Au 22e Festival International de Géographie de Saint-Dié-Des Vosges présidé par l’universitaire et ancien premier ministre Edem Kodjo, le Togo est à l’honneur. Ainsi, dans le salon de la gastronomie à l’Espace François Mitterrand au rez-de chaussée Mme Rosalie Ankrah et Better Doh-Grunitzky exposent leurs bijoux togolais. Rosalie Ankrah la soixantaine dépassée a écumé depuis une quarantaine d’années des festivals européens pour faire découvrir et vendre des bijoux du petit rectangle togolais. Ces bijoux sont fabriqués à base de pierre mélangée au bois ou au bronze ou à l’os. Ils sont montés sur du fil à pêche ou du fil de fer pour empêcher toute cassure. Leurs fermoirs sont en argent ou plaqués or afin d’ éviter l’allergie à des personnes qui ne supportent pas certaines matières.

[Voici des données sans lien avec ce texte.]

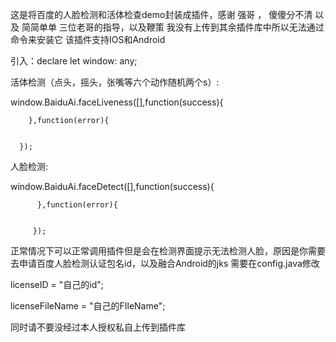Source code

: 这是将百度的人脸检测和活体检查demo封装成插件，感谢 强哥 ， 傻傻分不清 以及 简简单单 三位老哥的指导，以及鞭策
我没有上传到其余插件库中所以无法通过命令来安装它
该插件支持IOS和Android

引入：declare let  window: any;

活体检测（点头，摇头，张嘴等六个动作随机两个s）:

  window.BaiduAi.faceLiveness([],function(success){
            
	    },function(error){


      });
人脸检测:

  window.BaiduAi.faceDetect([],function(success){

          },function(error){
                 
		 
		 });


正常情况下可以正常调用插件但是会在检测界面提示无法检测人脸，原因是你需要去申请百度人脸检测认证包名id，以及融合Android的jks
需要在config.java修改

licenseID = "自己的id";

licenseFileName = "自己的FIleName";

同时请不要没经过本人授权私自上传到插件库
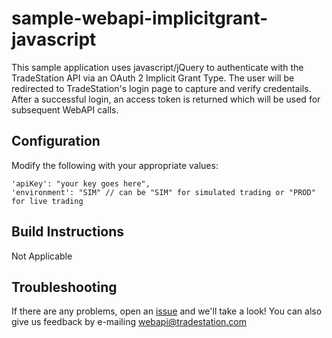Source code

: # sample-webapi-implicitgrant-javascript

This sample application uses javascript/jQuery to authenticate with the TradeStation API via an OAuth 2 Implicit Grant Type. The user will be redirected to TradeStation's login page to capture and verify credentails. After a successful login, an access token is returned which will be used for subsequent WebAPI calls.

## Configuration
Modify the following with your appropriate values:

    'apiKey': "your key goes here",
    'environment': "SIM" // can be "SIM" for simulated trading or "PROD" for live trading

## Build Instructions
Not Applicable

## Troubleshooting
If there are any problems, open an [issue](sample-webapi-implicitgrant-javascript/issues) and we'll take a look! You can also give us feedback by e-mailing webapi@tradestation.com
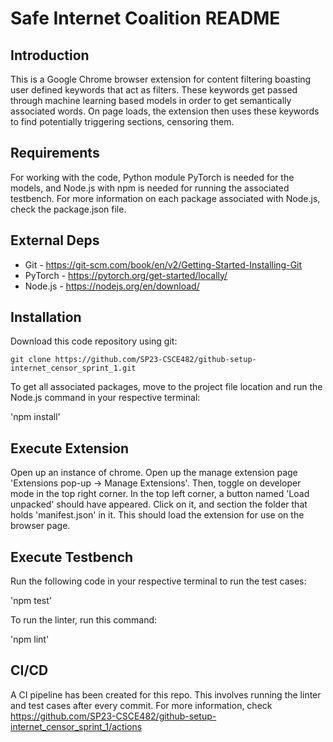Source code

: # Safe Internet Coalition README

## Introduction

This is a Google Chrome browser extension for content filtering boasting user defined keywords that act as filters. These keywords get passed through machine learning based models in order to get semantically associated words. On page loads, the extension then uses these keywords to find potentially triggering sections, censoring them.

## Requirements

For working with the code, Python module PyTorch is needed for the models, and Node.js with npm is needed for running the associated testbench. For more information on each package associated with Node.js, check the package.json file.

## External Deps

- Git - https://git-scm.com/book/en/v2/Getting-Started-Installing-Git
- PyTorch - https://pytorch.org/get-started/locally/
- Node.js - https://nodejs.org/en/download/

## Installation

Download this code repository using git:

`git clone https://github.com/SP23-CSCE482/github-setup-internet_censor_sprint_1.git`

To get all associated packages, move to the project file location and run the Node.js command in your respective terminal:

'npm install'

## Execute Extension

Open up an instance of chrome. Open up the manage extension page 'Extensions pop-up -> Manage Extensions'. Then, toggle on developer mode in the top right corner. In the top left corner, a button named 'Load unpacked' should have appeared. Click on it, and section the folder that holds 'manifest.json' in it. This should load the extension for use on the browser page.

## Execute Testbench

Run the following code in your respective terminal to run the test cases:

'npm test'

To run the linter, run this command:

'npm lint'

## CI/CD

A CI pipeline has been created for this repo. This involves running the linter and test cases after every commit. For more information, check https://github.com/SP23-CSCE482/github-setup-internet_censor_sprint_1/actions
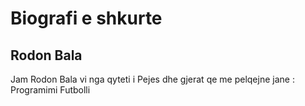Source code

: # Biografi e shkurte
## Rodon Bala

Jam Rodon Bala vi nga qyteti i Pejes dhe gjerat qe me pelqejne jane : 
Programimi
Futbolli 
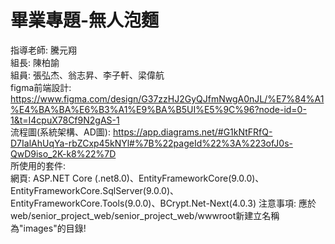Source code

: # 畢業專題-無人泡麵  
指導老師: 騰元翔  
組長: 陳柏諭  
組員: 張弘杰、翁志昇、李子軒、梁偉航  
figma前端設計: https://www.figma.com/design/G37zzHJ2GyQJfmNwgA0nJL/%E7%84%A1%E4%BA%BA%E6%B3%A1%E9%BA%B5UI%E5%9C%96?node-id=0-1&t=I4cpuX78Cf9N2gAS-1  
流程圖(系統架構、AD圖): https://app.diagrams.net/#G1kNtFRfQ-D7IalAhUqYa-rbZCxp45kNYl#%7B%22pageId%22%3A%223ofJ0s-QwD9iso_2K-k8%22%7D  
所使用的套件:  
    網頁: ASP.NET Core (.net8.0)、EntityFrameworkCore(9.0.0)、EntityFrameworkCore.SqlServer(9.0.0)、EntityFrameworkCore.Tools(9.0.0)、BCrypt.Net-Next(4.0.3)
注意事項: 應於web/senior_project_web/senior_project_web/wwwroot新建立名稱為"images"的目錄!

Fièrement Rosalie Ankrah exhibe ses bijoux et trouve de la joie à parler de son travail, de ses années de jeunesse. Elle était encore avec sa mère et l’aidait à enfiler les perles en verre. Les années passent, elle quitte Lomé pour suivre son mari dans la capitale française, Paris. Ils habitent dans le XVIIe arrondissement. Assistance de secrétariat, elle n’abandonne pas sa passion pour les bijoux, surtout les perles. Une fois à la retraite, le travail devient plus dense, intense. Des échanges avec les artistes togolais évoluent, sont une réalité inextinguible. La clientèle européenne, africaine et antillaise est de plus en plus exigeante. Ce qui l’amène à créer un pont entre le Togo et la France. Elle diversifie ses sources en allant dans d’autres pays limitrophes au Togo : Ghana, Burkina Faso. Entre plusieurs clients qui contemplent son travail et leur départ, elle présente ses nouveaux bijoux et les pots de beurre de karité qui sont de plus en plus prisés en Europe.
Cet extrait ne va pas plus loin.